だからかもしれませんが、ポートランドのリビルディングセンターに視察に行く、と言うと、(すでに多くの人たちが訪れてはいるとはいえ)「わー素敵、いいなあ!!」とうらやましがられ、SNSなどで写真をアップすると「すごーい!宝の山だね!」とポジティブな反応をたくさんもらいました。

でも、わたしはその場に立ち、ワクワクするというより、呆然としました。一緒に行ったメンバーも同様だったと思います。

これは、DIYというライフスタイルを謳歌するためのワクワクする素敵な取り組み、といった嗜好性からできたものではなく、社会的必然としてできた施設であることを直感したからだと、振り返ります。

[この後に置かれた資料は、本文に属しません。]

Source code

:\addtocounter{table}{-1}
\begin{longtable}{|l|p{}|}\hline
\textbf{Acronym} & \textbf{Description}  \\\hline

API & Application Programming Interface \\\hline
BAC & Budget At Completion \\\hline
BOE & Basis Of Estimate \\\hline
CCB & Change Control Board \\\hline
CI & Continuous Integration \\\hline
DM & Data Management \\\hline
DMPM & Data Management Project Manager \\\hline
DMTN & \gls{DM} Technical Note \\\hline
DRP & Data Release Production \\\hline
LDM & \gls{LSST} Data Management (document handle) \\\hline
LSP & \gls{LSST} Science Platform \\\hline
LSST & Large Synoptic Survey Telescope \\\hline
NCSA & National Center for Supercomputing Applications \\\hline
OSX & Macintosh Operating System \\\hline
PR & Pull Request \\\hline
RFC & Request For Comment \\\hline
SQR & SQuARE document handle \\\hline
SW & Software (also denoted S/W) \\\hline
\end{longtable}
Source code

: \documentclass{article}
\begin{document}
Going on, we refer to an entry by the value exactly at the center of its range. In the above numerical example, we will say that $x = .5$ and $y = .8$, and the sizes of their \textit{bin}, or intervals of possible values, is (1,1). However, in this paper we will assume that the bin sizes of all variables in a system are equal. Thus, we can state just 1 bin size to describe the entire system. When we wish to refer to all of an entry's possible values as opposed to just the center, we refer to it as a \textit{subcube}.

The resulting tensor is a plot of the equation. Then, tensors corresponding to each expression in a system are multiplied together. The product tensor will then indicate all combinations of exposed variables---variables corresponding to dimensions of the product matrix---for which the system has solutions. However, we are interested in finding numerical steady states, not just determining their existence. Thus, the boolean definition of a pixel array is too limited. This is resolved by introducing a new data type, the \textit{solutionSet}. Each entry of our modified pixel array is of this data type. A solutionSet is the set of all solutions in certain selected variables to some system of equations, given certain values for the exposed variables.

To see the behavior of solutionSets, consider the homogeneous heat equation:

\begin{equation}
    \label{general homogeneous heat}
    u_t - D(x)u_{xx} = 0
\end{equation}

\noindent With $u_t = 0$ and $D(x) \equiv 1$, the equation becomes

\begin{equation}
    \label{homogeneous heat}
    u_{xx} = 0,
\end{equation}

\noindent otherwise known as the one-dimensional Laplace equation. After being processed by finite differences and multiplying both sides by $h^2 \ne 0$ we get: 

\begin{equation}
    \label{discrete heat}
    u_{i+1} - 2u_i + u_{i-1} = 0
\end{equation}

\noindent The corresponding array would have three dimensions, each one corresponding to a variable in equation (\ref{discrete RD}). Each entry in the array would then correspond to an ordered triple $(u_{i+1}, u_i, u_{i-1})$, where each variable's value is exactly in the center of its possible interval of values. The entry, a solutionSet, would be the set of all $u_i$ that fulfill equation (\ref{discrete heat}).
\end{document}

次ページ ▶︎ | リビルディングセンターがもつ、ふたつの存在意義

  • Facebook
  • Twitter
  • LINE
  • Hatebu

この記事を書いた人

NPO法人南房総リパブリック理事長

1973年、東京都生まれ。1996年、日本女子大学卒業、1998年、同大学大学院修了後、千葉学建築計画事務所勤務を経て建築ライターへ。2014年、株式会社ウィードシード設立。 プライベートでは2007年より家族5人とネコ2匹、その他その時に飼う生きものを連れて「平日は東京で暮らし、週末は千葉県南房総市の里山で暮らす」という二地域居住を実践。東京と南房総を通算約250往復以上する暮らしのなかで、里山での子育てや里山環境の保全・活用、都市農村交流などを考えるようになり、2011年に農家や建築家、教育関係者、造園家、ウェブデザイナー、市役所公務員らと共に任意団体「南房総リパブリック」を設立し、2012年に法人化。現在はNPO法人南房総リパブリック理事長を務める。 メンバーと共に、親と子が一緒になって里山で自然体験学習をする「里山学校」、里山環境でヒト・コト・モノをつなげる拠点「三芳つくるハウス」の運営、南房総市の空き家調査などを手掛ける。 著書に『週末は田舎暮らし ~ゼロからはじめた「二地域居住」奮闘記~』(ダイヤモンド社)、『建築女子が聞く 住まいの金融と税制』(共著・学芸出版社)など。

ページのトップへ

ウチコミ!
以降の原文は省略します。